## [Work to complete]
Print nothing beyond the line with "- [Gesture Validation": every line from the beginning of the data up to it, that line included, and no pictures.

━━━━━ Material provided

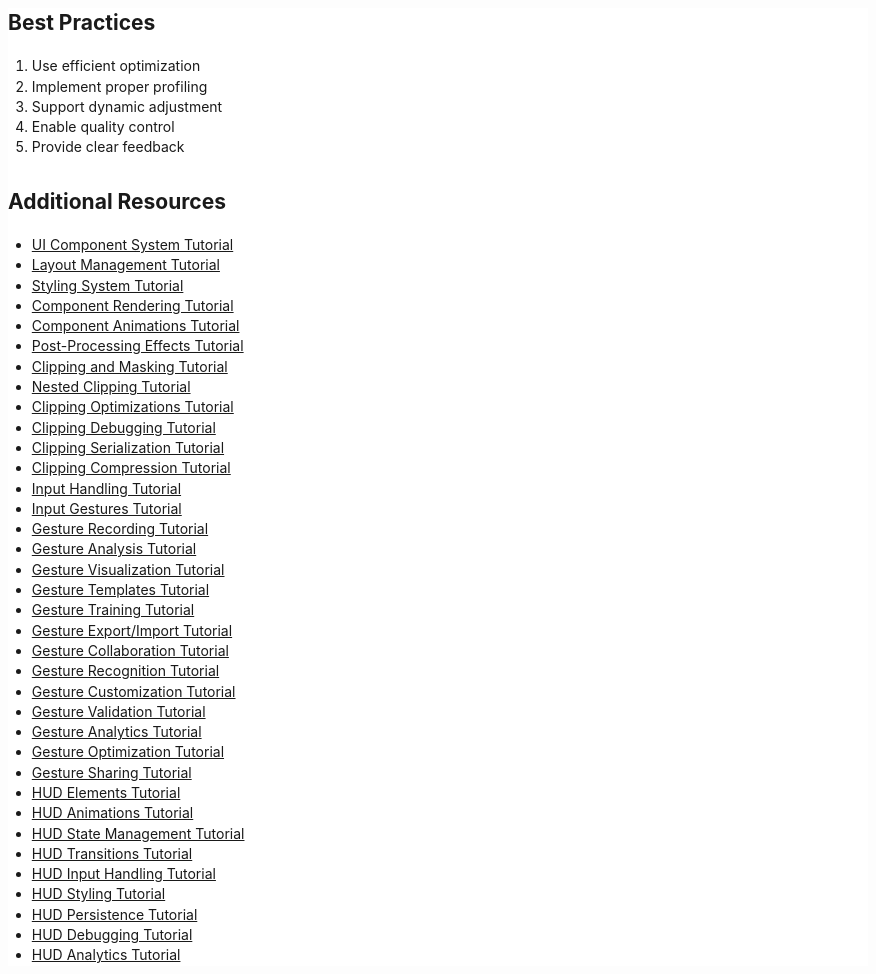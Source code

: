 ## Best Practices

1. Use efficient optimization
2. Implement proper profiling
3. Support dynamic adjustment
4. Enable quality control
5. Provide clear feedback

## Additional Resources

- [UI Component System Tutorial](../core/ui_component_system.md)
- [Layout Management Tutorial](../core/layout_management.md)
- [Styling System Tutorial](../core/styling_system.md)
- [Component Rendering Tutorial](../core/component_rendering.md)
- [Component Animations Tutorial](../components/component_animations.md)
- [Post-Processing Effects Tutorial](../components/post_processing.md)
- [Clipping and Masking Tutorial](../clipping/clipping_masking.md)
- [Nested Clipping Tutorial](../clipping/nested_clipping.md)
- [Clipping Optimizations Tutorial](../clipping/clipping_optimizations.md)
- [Clipping Debugging Tutorial](../clipping/clipping_debugging.md)
- [Clipping Serialization Tutorial](../clipping/clipping_serialization.md)
- [Clipping Compression Tutorial](../clipping/clipping_compression.md)
- [Input Handling Tutorial](../input/input_handling.md)
- [Input Gestures Tutorial](../input/input_gestures.md)
- [Gesture Recording Tutorial](../gestures/gesture_recording.md)
- [Gesture Analysis Tutorial](../gestures/gesture_analysis.md)
- [Gesture Visualization Tutorial](../gestures/gesture_visualization.md)
- [Gesture Templates Tutorial](../gestures/gesture_templates.md)
- [Gesture Training Tutorial](../gestures/gesture_training.md)
- [Gesture Export/Import Tutorial](../gestures/gesture_export_import.md)
- [Gesture Collaboration Tutorial](../gestures/gesture_collaboration.md)
- [Gesture Recognition Tutorial](../gestures/gesture_recognition.md)
- [Gesture Customization Tutorial](../gestures/gesture_customization.md)
- [Gesture Validation Tutorial](../gestures/gesture_validation.md)
- [Gesture Analytics Tutorial](../gestures/gesture_analytics.md)
- [Gesture Optimization Tutorial](../gestures/gesture_optimization.md)
- [Gesture Sharing Tutorial](../gestures/gesture_sharing.md)
- [HUD Elements Tutorial](./hud_elements.md)
- [HUD Animations Tutorial](./hud_animations.md)
- [HUD State Management Tutorial](./hud_state_management.md)
- [HUD Transitions Tutorial](./hud_transitions.md)
- [HUD Input Handling Tutorial](./hud_input_handling.md)
- [HUD Styling Tutorial](./hud_styling.md)
- [HUD Persistence Tutorial](./hud_persistence.md)
- [HUD Debugging Tutorial](./hud_debugging.md)
- [HUD Analytics Tutorial](./hud_analytics.md)
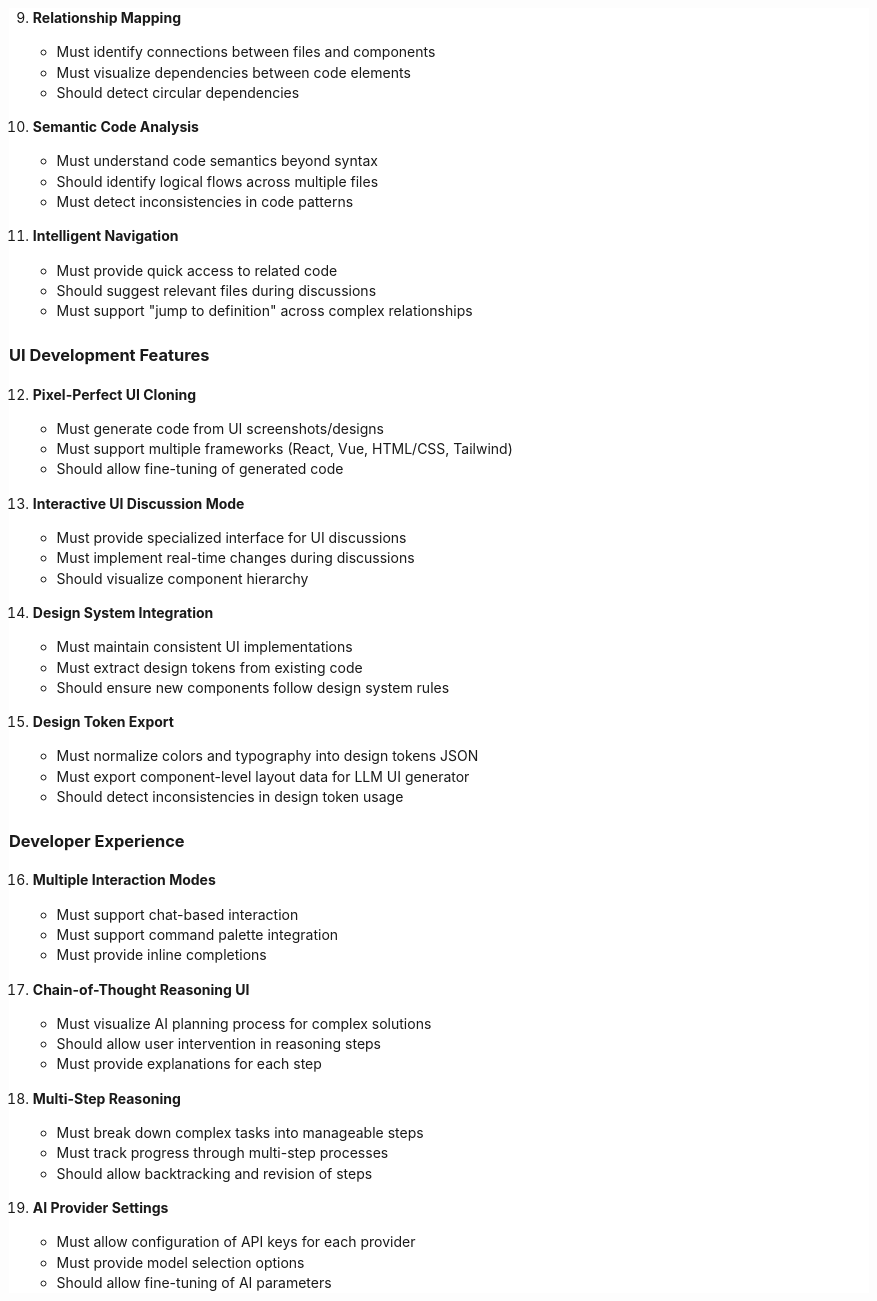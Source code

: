 9. **Relationship Mapping**
   - Must identify connections between files and components
   - Must visualize dependencies between code elements
   - Should detect circular dependencies

10. **Semantic Code Analysis**
    - Must understand code semantics beyond syntax
    - Should identify logical flows across multiple files
    - Must detect inconsistencies in code patterns

11. **Intelligent Navigation**
    - Must provide quick access to related code
    - Should suggest relevant files during discussions
    - Must support "jump to definition" across complex relationships

### UI Development Features

12. **Pixel-Perfect UI Cloning**
    - Must generate code from UI screenshots/designs
    - Must support multiple frameworks (React, Vue, HTML/CSS, Tailwind)
    - Should allow fine-tuning of generated code

13. **Interactive UI Discussion Mode**
    - Must provide specialized interface for UI discussions
    - Must implement real-time changes during discussions
    - Should visualize component hierarchy

14. **Design System Integration**
    - Must maintain consistent UI implementations
    - Must extract design tokens from existing code
    - Should ensure new components follow design system rules

15. **Design Token Export**
    - Must normalize colors and typography into design tokens JSON
    - Must export component-level layout data for LLM UI generator
    - Should detect inconsistencies in design token usage

### Developer Experience

16. **Multiple Interaction Modes**
    - Must support chat-based interaction
    - Must support command palette integration
    - Must provide inline completions

17. **Chain-of-Thought Reasoning UI**
    - Must visualize AI planning process for complex solutions
    - Should allow user intervention in reasoning steps
    - Must provide explanations for each step

18. **Multi-Step Reasoning**
    - Must break down complex tasks into manageable steps
    - Must track progress through multi-step processes
    - Should allow backtracking and revision of steps

19. **AI Provider Settings**
    - Must allow configuration of API keys for each provider
    - Must provide model selection options
    - Should allow fine-tuning of AI parameters
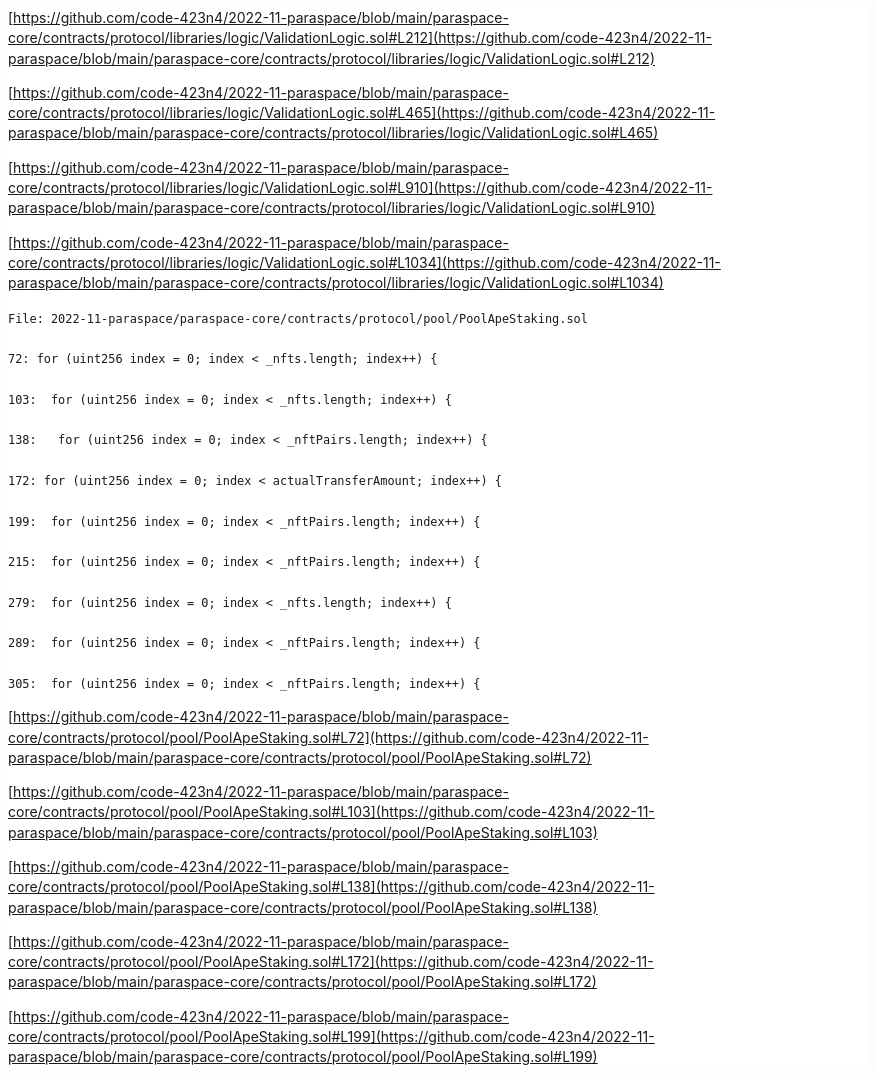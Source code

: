 [https://github.com/code-423n4/2022-11-paraspace/blob/main/paraspace-core/contracts/protocol/libraries/logic/ValidationLogic.sol#L212](https://github.com/code-423n4/2022-11-paraspace/blob/main/paraspace-core/contracts/protocol/libraries/logic/ValidationLogic.sol#L212)

[https://github.com/code-423n4/2022-11-paraspace/blob/main/paraspace-core/contracts/protocol/libraries/logic/ValidationLogic.sol#L465](https://github.com/code-423n4/2022-11-paraspace/blob/main/paraspace-core/contracts/protocol/libraries/logic/ValidationLogic.sol#L465)

[https://github.com/code-423n4/2022-11-paraspace/blob/main/paraspace-core/contracts/protocol/libraries/logic/ValidationLogic.sol#L910](https://github.com/code-423n4/2022-11-paraspace/blob/main/paraspace-core/contracts/protocol/libraries/logic/ValidationLogic.sol#L910)

[https://github.com/code-423n4/2022-11-paraspace/blob/main/paraspace-core/contracts/protocol/libraries/logic/ValidationLogic.sol#L1034](https://github.com/code-423n4/2022-11-paraspace/blob/main/paraspace-core/contracts/protocol/libraries/logic/ValidationLogic.sol#L1034)

```
File: 2022-11-paraspace/paraspace-core/contracts/protocol/pool/PoolApeStaking.sol

72: for (uint256 index = 0; index < _nfts.length; index++) {

103:  for (uint256 index = 0; index < _nfts.length; index++) {

138:   for (uint256 index = 0; index < _nftPairs.length; index++) {

172: for (uint256 index = 0; index < actualTransferAmount; index++) {

199:  for (uint256 index = 0; index < _nftPairs.length; index++) {

215:  for (uint256 index = 0; index < _nftPairs.length; index++) {

279:  for (uint256 index = 0; index < _nfts.length; index++) {

289:  for (uint256 index = 0; index < _nftPairs.length; index++) {

305:  for (uint256 index = 0; index < _nftPairs.length; index++) {
```

[https://github.com/code-423n4/2022-11-paraspace/blob/main/paraspace-core/contracts/protocol/pool/PoolApeStaking.sol#L72](https://github.com/code-423n4/2022-11-paraspace/blob/main/paraspace-core/contracts/protocol/pool/PoolApeStaking.sol#L72)

[https://github.com/code-423n4/2022-11-paraspace/blob/main/paraspace-core/contracts/protocol/pool/PoolApeStaking.sol#L103](https://github.com/code-423n4/2022-11-paraspace/blob/main/paraspace-core/contracts/protocol/pool/PoolApeStaking.sol#L103)

[https://github.com/code-423n4/2022-11-paraspace/blob/main/paraspace-core/contracts/protocol/pool/PoolApeStaking.sol#L138](https://github.com/code-423n4/2022-11-paraspace/blob/main/paraspace-core/contracts/protocol/pool/PoolApeStaking.sol#L138)

[https://github.com/code-423n4/2022-11-paraspace/blob/main/paraspace-core/contracts/protocol/pool/PoolApeStaking.sol#L172](https://github.com/code-423n4/2022-11-paraspace/blob/main/paraspace-core/contracts/protocol/pool/PoolApeStaking.sol#L172)

[https://github.com/code-423n4/2022-11-paraspace/blob/main/paraspace-core/contracts/protocol/pool/PoolApeStaking.sol#L199](https://github.com/code-423n4/2022-11-paraspace/blob/main/paraspace-core/contracts/protocol/pool/PoolApeStaking.sol#L199)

━━━━━━━━━━

## [Task result]
Source code

: ## Best Practices

1. Use efficient optimization
2. Implement proper profiling
3. Support dynamic adjustment
4. Enable quality control
5. Provide clear feedback

## Additional Resources

- [UI Component System Tutorial](../core/ui_component_system.md)
- [Layout Management Tutorial](../core/layout_management.md)
- [Styling System Tutorial](../core/styling_system.md)
- [Component Rendering Tutorial](../core/component_rendering.md)
- [Component Animations Tutorial](../components/component_animations.md)
- [Post-Processing Effects Tutorial](../components/post_processing.md)
- [Clipping and Masking Tutorial](../clipping/clipping_masking.md)
- [Nested Clipping Tutorial](../clipping/nested_clipping.md)
- [Clipping Optimizations Tutorial](../clipping/clipping_optimizations.md)
- [Clipping Debugging Tutorial](../clipping/clipping_debugging.md)
- [Clipping Serialization Tutorial](../clipping/clipping_serialization.md)
- [Clipping Compression Tutorial](../clipping/clipping_compression.md)
- [Input Handling Tutorial](../input/input_handling.md)
- [Input Gestures Tutorial](../input/input_gestures.md)
- [Gesture Recording Tutorial](../gestures/gesture_recording.md)
- [Gesture Analysis Tutorial](../gestures/gesture_analysis.md)
- [Gesture Visualization Tutorial](../gestures/gesture_visualization.md)
- [Gesture Templates Tutorial](../gestures/gesture_templates.md)
- [Gesture Training Tutorial](../gestures/gesture_training.md)
- [Gesture Export/Import Tutorial](../gestures/gesture_export_import.md)
- [Gesture Collaboration Tutorial](../gestures/gesture_collaboration.md)
- [Gesture Recognition Tutorial](../gestures/gesture_recognition.md)
- [Gesture Customization Tutorial](../gestures/gesture_customization.md)
- [Gesture Validation Tutorial](../gestures/gesture_validation.md)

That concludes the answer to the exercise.